Thread itu tiba-tiba menjadi sensasi di seluruh SMA Anderson.
Flow with the Wind: Tsk, dulu aku menganggap dia dewi. Ternyata dia begitu menjijikkan.
Your Mom: Hmph, siapa sangka dia orang seperti itu? Aku merasa muak hanya dengan memikirkannya.
Pretty Kitty: Eh, jadi maksudnya dia masuk SMA Anderson lewat jalur belakang?
Lassie: Tentu saja, kalau tidak, bagaimana lagi?
Doll: Guys, bagaimana kalau ini cuma rumor? Aku tidak percaya dia seperti itu.
Flow With The Wind: Hey @Doll, kamu dikirim oleh dia atau apa? Apa hubunganmu? Hmph, pergi sana, bocah!
Maya, yang username-nya adalah Doll, marah sampai hidungnya kembang-kempis. Dia hanya mencoba membela Ariel, teman sebangkunya. Kenapa orang-orang memakinya? Dia dengan marah log out dan memutuskan untuk tidur di mejanya, tapi tidak sebelum melirik Ariel yang masih tertidur di sebelah kirinya, yang masih tidak tahu apa-apa tentang badai di forum sekolah.
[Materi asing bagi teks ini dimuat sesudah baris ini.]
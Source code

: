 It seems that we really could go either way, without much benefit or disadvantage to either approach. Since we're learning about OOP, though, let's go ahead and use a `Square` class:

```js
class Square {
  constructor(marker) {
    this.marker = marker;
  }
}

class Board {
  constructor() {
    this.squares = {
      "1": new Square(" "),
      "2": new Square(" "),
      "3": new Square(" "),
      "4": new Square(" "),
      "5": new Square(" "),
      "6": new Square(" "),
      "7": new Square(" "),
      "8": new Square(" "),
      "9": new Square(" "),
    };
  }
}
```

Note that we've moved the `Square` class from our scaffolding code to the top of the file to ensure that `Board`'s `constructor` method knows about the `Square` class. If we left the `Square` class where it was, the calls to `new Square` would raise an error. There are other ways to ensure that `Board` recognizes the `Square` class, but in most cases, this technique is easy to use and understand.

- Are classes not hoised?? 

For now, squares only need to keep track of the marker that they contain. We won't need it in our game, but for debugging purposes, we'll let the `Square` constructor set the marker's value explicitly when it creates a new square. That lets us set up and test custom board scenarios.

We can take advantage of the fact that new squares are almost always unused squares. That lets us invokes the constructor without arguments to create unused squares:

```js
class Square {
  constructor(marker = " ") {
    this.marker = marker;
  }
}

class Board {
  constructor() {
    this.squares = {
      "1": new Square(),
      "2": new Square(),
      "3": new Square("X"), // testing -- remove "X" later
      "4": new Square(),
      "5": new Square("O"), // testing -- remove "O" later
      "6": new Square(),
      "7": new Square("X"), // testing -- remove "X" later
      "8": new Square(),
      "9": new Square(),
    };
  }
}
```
Di aliran A, orang-orang mengerumuni Ivy, dan dia sangat senang karena dia selalu ingin menjadi satu-satunya yang selalu menjadi pusat perhatian. Bibirnya melengkung penuh kebanggaan.
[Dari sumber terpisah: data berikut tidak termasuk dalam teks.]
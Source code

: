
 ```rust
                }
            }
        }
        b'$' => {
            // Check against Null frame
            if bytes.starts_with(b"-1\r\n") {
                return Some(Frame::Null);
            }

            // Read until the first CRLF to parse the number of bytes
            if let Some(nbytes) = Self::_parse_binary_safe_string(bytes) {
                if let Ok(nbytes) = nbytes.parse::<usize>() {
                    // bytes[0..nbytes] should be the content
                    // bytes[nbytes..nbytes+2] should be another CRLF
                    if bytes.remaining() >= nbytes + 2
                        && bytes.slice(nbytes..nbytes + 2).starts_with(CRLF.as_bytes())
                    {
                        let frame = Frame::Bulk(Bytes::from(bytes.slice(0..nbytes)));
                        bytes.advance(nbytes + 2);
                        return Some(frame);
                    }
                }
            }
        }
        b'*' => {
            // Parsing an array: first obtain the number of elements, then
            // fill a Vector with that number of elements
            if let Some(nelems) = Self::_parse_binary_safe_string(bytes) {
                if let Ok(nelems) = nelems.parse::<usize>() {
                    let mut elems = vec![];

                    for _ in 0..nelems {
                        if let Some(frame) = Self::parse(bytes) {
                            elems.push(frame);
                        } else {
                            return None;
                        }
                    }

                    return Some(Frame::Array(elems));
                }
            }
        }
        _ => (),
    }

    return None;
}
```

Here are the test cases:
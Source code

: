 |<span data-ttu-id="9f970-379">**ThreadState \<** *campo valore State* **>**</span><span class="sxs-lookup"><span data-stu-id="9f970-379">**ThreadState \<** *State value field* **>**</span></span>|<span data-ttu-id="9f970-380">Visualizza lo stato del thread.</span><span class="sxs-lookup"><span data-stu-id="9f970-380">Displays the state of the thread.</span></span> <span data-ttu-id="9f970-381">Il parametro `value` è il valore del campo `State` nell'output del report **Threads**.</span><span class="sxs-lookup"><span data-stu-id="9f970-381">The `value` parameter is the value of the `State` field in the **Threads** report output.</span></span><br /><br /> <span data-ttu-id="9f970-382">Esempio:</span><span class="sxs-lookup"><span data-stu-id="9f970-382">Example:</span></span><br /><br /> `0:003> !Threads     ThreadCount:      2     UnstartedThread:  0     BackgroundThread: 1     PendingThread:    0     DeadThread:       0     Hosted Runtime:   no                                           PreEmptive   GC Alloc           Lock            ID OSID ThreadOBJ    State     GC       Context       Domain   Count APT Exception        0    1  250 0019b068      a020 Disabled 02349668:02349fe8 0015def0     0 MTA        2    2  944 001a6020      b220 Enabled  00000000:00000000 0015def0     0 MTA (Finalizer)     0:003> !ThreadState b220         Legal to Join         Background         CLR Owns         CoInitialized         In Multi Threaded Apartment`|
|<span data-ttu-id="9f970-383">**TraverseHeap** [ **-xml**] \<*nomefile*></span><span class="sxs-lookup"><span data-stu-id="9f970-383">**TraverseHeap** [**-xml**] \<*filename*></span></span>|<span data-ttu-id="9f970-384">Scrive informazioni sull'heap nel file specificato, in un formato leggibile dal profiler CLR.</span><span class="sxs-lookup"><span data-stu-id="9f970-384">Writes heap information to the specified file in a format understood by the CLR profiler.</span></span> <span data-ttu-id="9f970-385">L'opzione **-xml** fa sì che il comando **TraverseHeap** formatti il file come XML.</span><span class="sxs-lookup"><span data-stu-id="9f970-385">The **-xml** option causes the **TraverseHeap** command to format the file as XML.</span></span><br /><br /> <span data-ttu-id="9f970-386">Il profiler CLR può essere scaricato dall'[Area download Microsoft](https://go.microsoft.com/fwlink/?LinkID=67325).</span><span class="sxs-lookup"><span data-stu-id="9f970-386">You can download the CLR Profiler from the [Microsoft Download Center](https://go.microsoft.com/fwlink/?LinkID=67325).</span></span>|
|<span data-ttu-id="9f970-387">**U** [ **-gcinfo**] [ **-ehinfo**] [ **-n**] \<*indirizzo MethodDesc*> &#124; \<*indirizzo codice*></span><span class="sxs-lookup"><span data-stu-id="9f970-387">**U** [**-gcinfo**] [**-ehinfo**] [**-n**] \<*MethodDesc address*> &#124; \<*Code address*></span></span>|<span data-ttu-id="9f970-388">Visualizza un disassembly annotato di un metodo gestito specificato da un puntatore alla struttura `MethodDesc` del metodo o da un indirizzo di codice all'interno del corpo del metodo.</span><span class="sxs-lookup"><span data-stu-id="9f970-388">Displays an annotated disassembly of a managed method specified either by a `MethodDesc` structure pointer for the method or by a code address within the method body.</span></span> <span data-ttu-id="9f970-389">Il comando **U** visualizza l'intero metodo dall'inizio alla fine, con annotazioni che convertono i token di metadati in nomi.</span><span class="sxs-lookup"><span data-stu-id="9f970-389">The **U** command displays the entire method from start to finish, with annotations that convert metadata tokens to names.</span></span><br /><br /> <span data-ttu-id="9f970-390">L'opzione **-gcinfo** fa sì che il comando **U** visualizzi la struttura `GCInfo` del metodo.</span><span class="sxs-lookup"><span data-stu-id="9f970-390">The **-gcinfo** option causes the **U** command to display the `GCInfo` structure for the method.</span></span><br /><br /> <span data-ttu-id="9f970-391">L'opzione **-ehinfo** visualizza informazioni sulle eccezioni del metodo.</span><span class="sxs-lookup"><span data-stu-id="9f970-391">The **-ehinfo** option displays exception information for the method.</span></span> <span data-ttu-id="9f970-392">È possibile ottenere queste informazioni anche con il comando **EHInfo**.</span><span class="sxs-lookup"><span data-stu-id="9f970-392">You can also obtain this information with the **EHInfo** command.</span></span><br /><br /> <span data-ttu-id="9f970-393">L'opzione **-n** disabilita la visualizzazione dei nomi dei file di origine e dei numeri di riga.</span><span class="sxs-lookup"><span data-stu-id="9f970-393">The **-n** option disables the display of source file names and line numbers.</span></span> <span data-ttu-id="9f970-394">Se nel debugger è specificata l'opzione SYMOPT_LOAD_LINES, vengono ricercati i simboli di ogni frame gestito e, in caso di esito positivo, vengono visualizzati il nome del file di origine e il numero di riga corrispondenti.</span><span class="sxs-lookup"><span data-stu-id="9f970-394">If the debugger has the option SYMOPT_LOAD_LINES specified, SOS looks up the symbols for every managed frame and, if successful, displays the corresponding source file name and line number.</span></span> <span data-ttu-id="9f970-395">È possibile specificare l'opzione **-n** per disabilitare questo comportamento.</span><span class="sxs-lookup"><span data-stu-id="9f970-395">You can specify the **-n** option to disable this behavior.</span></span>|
'Lihat? Dia hanya perlu menggerakkan jarinya dan semua orang akan mengaguminya,' pikirnya dengan sombong.
"Ivy, kenapa kamu tidak bilang kalau Ariel itu saudaramu?" tanya Yvonne, teman sebangkunya.
"Aku awalnya ingin memberitahu kalian tapi dia..." Ivy tersedak kata-katanya saat bercerita.
"Dia pasti mengancammu, kan?" tanya Velma, sahabat Ivy, dengan dingin. Dia tidak sabar. Dia menganggap Ariel menjijikkan. Bagaimana bisa dia mengancam saudara kandungnya sendiri untuk tidak mengungkapkan hubungan darah mereka?
"Tidak, saudara perempuanku bukan orang seperti itu, dia hanya takut orang-orang akan mempertanyakan bagaimana dia masuk SMA Anderson dengan nilainya." Ivy menggelengkan kepalanya terus-menerus sambil menghapus air mata yang tidak ada dari sudut matanya. Dengan mengatakan ini, Ivy menyiratkan bahwa Ariel benar-benar masuk SMA Anderson lewat jalur belakang, sesuatu yang dianggap tidak sopan oleh para siswa di sekolah. Dia diam-diam senang hanya dengan memikirkan berapa banyak orang yang akan membenci Ariel karena hal ini.
"Dia selalu mengganggumu, tapi kamu masih berbicara baik tentang dia, kamu terlalu baik, Ivy, dan itulah sebabnya dia memanfaatkan itu. Jangan khawatir, aku akan mencari cara untuk memberinya pelajaran untukmu." Velma menepuk punggung Ivy sebagai tanda memberikan penghiburan.
"Tapi bagaimana kalau dia terluka?" tanya Ivy dengan cemas sambil menarik tangan Velma.
"Jangan khawatir, aku tahu apa yang harus dilakukan." Velma menepuk bahu Ivy dengan penuh keyakinan, lalu melenggang pergi dengan kelompoknya. Saat Velma pergi, dia tidak menoleh ke belakang, kalau tidak, dia akan melihat senyum kemenangan dan kesombongan Ivy.
"Ariel, kamu tidak tahu apa yang menunggumu hari ini…" Ivy tertawa rendah dengan maniacal. Setelah beberapa waktu, terdengar jeritan kesakitan dari kamar mandi wanita.